A national day of mourning was declared on Sunday 13 September 2009 and all flags were flown at half-mast. Cuban President Raul Castro Ruz, accompanied by two of Almeida’s grandchildren, headed the homage at the Jose Marti Memorial in Havana’s Revolution Square of Havana. He was followed by other government and state leaders, all of them carrying a rose for the emblematic hero.

The line of members of the public who went to the square in Havana to pay tribute to Almeida was endless.

Likewise, the residents of the mountain town where the 3rd Eastern Front was founded and of which Almeida was the founder and leader, were shaken by the news of his death. Cuban and 26 of July Movement flags were hoisted at half-mast in offices, while in many homes the national emblem could be seen waving outside.

Meanwhile, in the Antonio Maceo Revolution Square in Santiago de Cuba city, thousands of people marched by a large portrait of the Commander of the Revolution accompanied by floral wreaths and a guard of honor.

At Almeida’s own request he will be buried in a mausoleum with guerilla fighters in the Sierra Maestra mountains where fought in during the revolution.

At the time of his death on September 11, Juan Almeida Bosque was one of only three surviving Commanders of the Revolution.
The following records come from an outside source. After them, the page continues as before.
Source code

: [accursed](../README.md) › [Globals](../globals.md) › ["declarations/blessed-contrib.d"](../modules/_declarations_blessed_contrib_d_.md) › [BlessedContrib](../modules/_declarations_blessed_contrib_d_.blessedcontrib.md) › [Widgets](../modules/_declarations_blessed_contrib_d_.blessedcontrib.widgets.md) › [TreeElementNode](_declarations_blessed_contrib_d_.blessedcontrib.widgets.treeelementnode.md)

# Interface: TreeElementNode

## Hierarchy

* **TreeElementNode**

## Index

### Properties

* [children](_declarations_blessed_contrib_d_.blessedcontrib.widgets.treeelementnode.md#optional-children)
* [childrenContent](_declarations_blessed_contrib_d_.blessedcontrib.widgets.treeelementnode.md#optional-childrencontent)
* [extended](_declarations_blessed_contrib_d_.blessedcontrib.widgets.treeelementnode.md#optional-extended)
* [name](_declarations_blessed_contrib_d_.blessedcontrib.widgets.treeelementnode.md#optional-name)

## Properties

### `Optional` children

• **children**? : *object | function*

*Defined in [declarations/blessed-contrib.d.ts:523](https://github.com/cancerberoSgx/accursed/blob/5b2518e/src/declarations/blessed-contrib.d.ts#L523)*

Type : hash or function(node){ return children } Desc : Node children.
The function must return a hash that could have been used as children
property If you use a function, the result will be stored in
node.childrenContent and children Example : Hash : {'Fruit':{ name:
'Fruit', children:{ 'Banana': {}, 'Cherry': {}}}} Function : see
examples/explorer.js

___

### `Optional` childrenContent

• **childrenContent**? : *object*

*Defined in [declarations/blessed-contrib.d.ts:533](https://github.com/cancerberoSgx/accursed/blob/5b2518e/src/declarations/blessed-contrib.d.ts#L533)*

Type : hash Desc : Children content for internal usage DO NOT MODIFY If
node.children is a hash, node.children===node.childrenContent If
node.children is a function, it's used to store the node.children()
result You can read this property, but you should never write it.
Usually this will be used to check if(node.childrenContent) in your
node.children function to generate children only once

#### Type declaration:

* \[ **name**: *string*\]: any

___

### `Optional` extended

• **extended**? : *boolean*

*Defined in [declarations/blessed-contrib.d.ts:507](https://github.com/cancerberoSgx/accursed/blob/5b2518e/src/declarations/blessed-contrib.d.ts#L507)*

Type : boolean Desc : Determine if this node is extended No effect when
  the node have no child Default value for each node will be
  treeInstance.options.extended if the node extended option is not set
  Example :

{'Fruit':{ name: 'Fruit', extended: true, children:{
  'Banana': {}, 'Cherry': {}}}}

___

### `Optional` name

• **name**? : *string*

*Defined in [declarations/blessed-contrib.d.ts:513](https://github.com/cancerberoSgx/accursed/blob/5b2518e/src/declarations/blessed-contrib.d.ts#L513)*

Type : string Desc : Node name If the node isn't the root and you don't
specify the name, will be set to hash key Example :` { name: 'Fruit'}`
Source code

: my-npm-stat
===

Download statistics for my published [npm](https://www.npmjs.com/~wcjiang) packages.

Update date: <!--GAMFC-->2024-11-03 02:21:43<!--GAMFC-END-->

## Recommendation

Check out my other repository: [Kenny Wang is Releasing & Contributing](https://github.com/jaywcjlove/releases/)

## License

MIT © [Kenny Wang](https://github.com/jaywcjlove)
The other two are the revolutionary veterans Guillermo Garcia, 81, and Ramiro Valdes, aged 77.

“I was a privileged witness to his exemplary conduct for more than half a century of heroic and victorious resistance, in the struggle against the internationalist missions and the resistance to the imperialist blockade,” Castro said after Almeida’s death. “Let us not say that Almeida has died! He is more alive today than ever!”

Cuba Solidarity Campaign tribute

Juan Almeida Bosque (1927-2009)

Hero of Cuba

On behalf of the Cuba Solidarity Campaign in the UK we would like to offer our deepest sympathy to the family and comrades of Juan Almeida Bosque - a true Hero of Cuba.

We recognise the vital part that Juan Almeida Bosque played in the Cuban Revolution from the early attacks on the Batista dictatorship, the assault on the Moncada Barracks and his leadership in the battles of the successful Revolution. As a Black commander in the rebel army he stands as an important symbol of the unity of the Cuban people. We also recognise his contribution to the rich culture of Cuba with the 300 songs he composed and the many books that he wrote.

Juan Almeida Bosque has left a lasting legacy that will continue to inspire all our efforts on behalf of the just cause that is Cuba.